New Delhi, Dec. 27: When Atal Bihari Vajpayee was declared the BJP’s prime ministerial candidate in 1995, it was a decision taken by then RSS chief Rajendra Singh, L.K. Advani and former Vishwa Hindu Parishad boss Ashok Singhal.
But not many knew that the late Rajendra Singh, or Rajju Bhaiyya, was profoundly influenced by Chandra Shekhar. The Socialist leader and former Prime Minister, a fellow Rajput from Uttar Pradesh, had urged the RSS chief to go for Vajpayee, not Advani, as the BJP’s frontline leader because of Vajpayee’s wider acceptability.
Rajju Bhaiyya took the advice. But it was a choice the BJP couldn’t digest initially because cadres had assumed that Advani, viewed as the Ayodhya “hero” whose rath yatra for the Ayodhya temple was powered by the VHP, would be the natural occupant of 7 Race Course Road.
At 11 Ashoka Road this evening, the cadre clamour seemed to have returned — this time for Narendra Modi. As the Gujarat chief minister addressed workers at the BJP headquarters, it appeared as though the cadres, as well as the second and third-rung leaders, had made up their minds that the Modi moment had arrived.
For Modi, in Delhi on his first visit since winning Gujarat the third time last week, Ashoka Road would have been like a homecoming. For nearly five years in the late 1990s, he lived in a sparsely furnished room, ate in a common mess and worked as a prabhari (minder) of some northern states. Few, if any, imagined he would be anointed chief minister.
As for being a prospective Prime Minister, the thought wouldn’t have crossed anyone’s mind.

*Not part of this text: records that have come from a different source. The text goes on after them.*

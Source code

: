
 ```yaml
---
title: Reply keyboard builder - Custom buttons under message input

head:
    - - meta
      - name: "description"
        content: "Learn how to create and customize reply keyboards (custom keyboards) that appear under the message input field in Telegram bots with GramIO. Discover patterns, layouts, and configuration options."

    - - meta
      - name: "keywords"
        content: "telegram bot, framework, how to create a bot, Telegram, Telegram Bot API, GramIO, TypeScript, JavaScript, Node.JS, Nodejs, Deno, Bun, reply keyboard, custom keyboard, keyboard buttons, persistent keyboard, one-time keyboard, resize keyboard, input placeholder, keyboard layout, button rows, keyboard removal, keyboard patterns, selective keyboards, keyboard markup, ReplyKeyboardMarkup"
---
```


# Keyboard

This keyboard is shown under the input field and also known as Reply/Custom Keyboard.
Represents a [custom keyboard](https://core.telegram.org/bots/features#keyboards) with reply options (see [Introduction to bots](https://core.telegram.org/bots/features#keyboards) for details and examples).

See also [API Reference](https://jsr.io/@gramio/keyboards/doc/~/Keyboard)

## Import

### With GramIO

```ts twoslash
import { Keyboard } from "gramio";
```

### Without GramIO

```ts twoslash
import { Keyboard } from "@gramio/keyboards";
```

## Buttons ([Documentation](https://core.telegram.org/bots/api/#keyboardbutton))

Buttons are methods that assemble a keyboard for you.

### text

It seemed the opposite today. The posters left little doubt. One described him as a loh purush (iron man), an epithet used for Advani in the past. Another said: “He has won Gujarat, now he will win India for us.”

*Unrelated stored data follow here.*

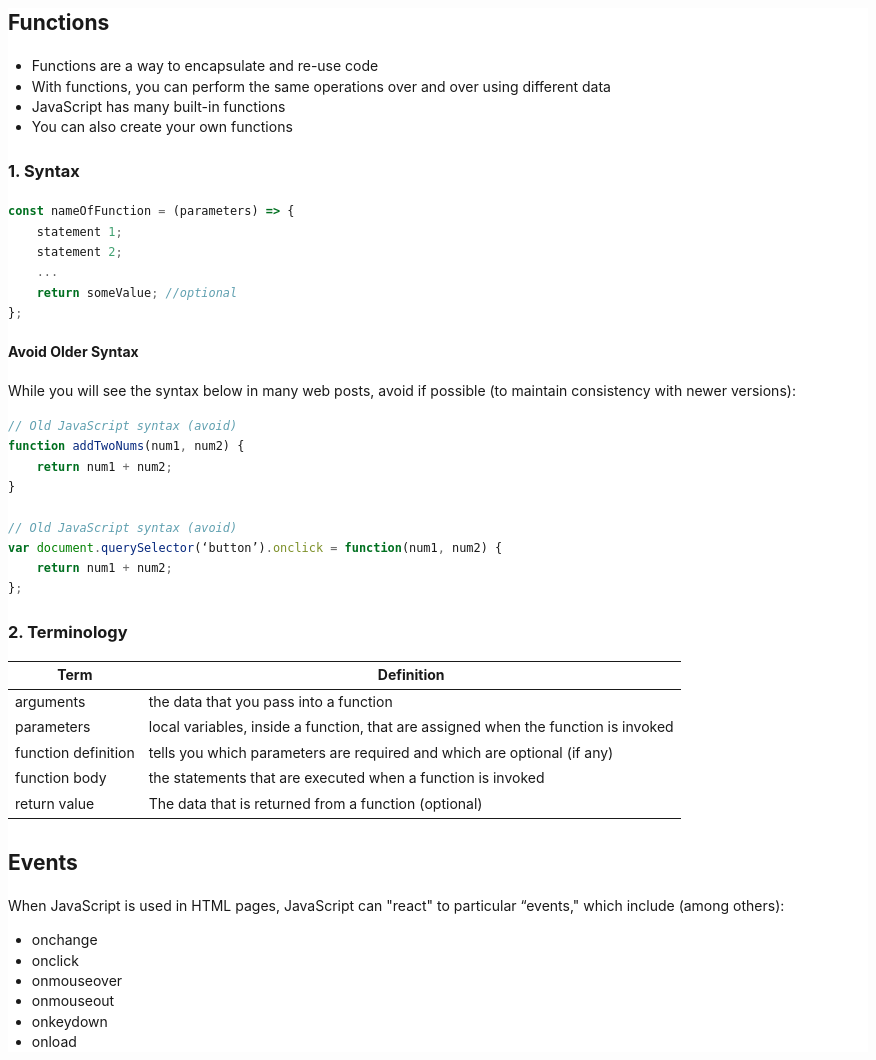 ## Functions
* Functions are a way to encapsulate and re-use code
* With functions, you can perform the same operations over and over using different data
* JavaScript has many built-in functions
* You can also create your own functions

### 1. Syntax
```js
const nameOfFunction = (parameters) => {
    statement 1;
    statement 2;
    ...
    return someValue; //optional
};
```

#### Avoid Older Syntax
While you will see the syntax below in many web posts, avoid if possible (to maintain consistency with newer versions): 
```js
// Old JavaScript syntax (avoid)
function addTwoNums(num1, num2) {
   	return num1 + num2;
}

// Old JavaScript syntax (avoid)
var document.querySelector(‘button’).onclick = function(num1, num2) {
   	return num1 + num2;
};
```

### 2. Terminology

| Term | Definition |
|--|--|
| arguments | the data that you pass into a function |
| parameters | local variables, inside a function, that are assigned when the function is invoked |
| function definition | tells you which parameters are required and which are optional (if any) |
| function body | the statements that are executed when a function is invoked |
| return value | The data that is returned from a function (optional) |


## Events
When JavaScript is used in HTML pages, JavaScript can "react" to particular “events," which include (among others): 
* onchange
* onclick
* onmouseover
* onmouseout
* onkeydown
* onload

Modi’s photograph dwarfed those of the other leaders, except Vajpayee’s. One had only him and Vajpayee with the caption: “Best PM Vajpayee, next PM Modi.”
One Modi loyalist suggested it was the Gujarat leader all the way. “Let our rootless leaders squabble at the top. We have signalled to them and to the RSS that if the party is to come back to power, it would be only under Modi’s leadership,” the Andhra leader said to cheers, drumbeats and crackers going off. To many, it seemed as though the Gandhinagar clamour for him as “PM” had travelled to Delhi.
But Modi, who appeared on the dais with BJP president Nitin Gadkari, played safe. He barely spoke of his national ambitions, and if some could spy a hint, it was decoded in a speech that nobody in the Sangh parivar could fault him on. He was keen to prove he was a “loyal servant” of the organisation and not the master of the universe.
“As a BJP worker, I will fulfil whatever responsibility I am given. But I shall do it to the best of my ability so that the lakhs of workers, who repose their faith in me, can look proudly at their own country and at the world,” was all that the chief minister would tell the crowd chanting “PM, PM”.
Then, he played the Gujarat theme. “India and a lot of other countries are watching Gujarat closely. Many dignitaries, including leaders of political parties, have come to Gujarat…. I invite you to come and see the Gujarat governance model and compare it with Delhi’s. If there are flaws, please point these out.”
The chief minister criticised the Centre for scaling down its growth projection for this plan period to 8 per cent from the initial 9 per cent.
“Nearly 45 per cent of India’s population is below 35. But the UPA has no action plan, no vision for them. If India has achieved anything, it is because of the hard work put in by some states,” Modi said.
In his concluding remarks, Prime Minister Manmohan Singh answered Modi and said: “The lowering of the growth target… has been commented on by some CMs. Several CMs have recognised that this is only a realistic reflection of the external constraints on growth.”
Today, Modi visited every senior leader, including Vajpayee, Advani and Murli Manohar Joshi, unlike in the past when he rarely paid such courtesy calls while in Delhi.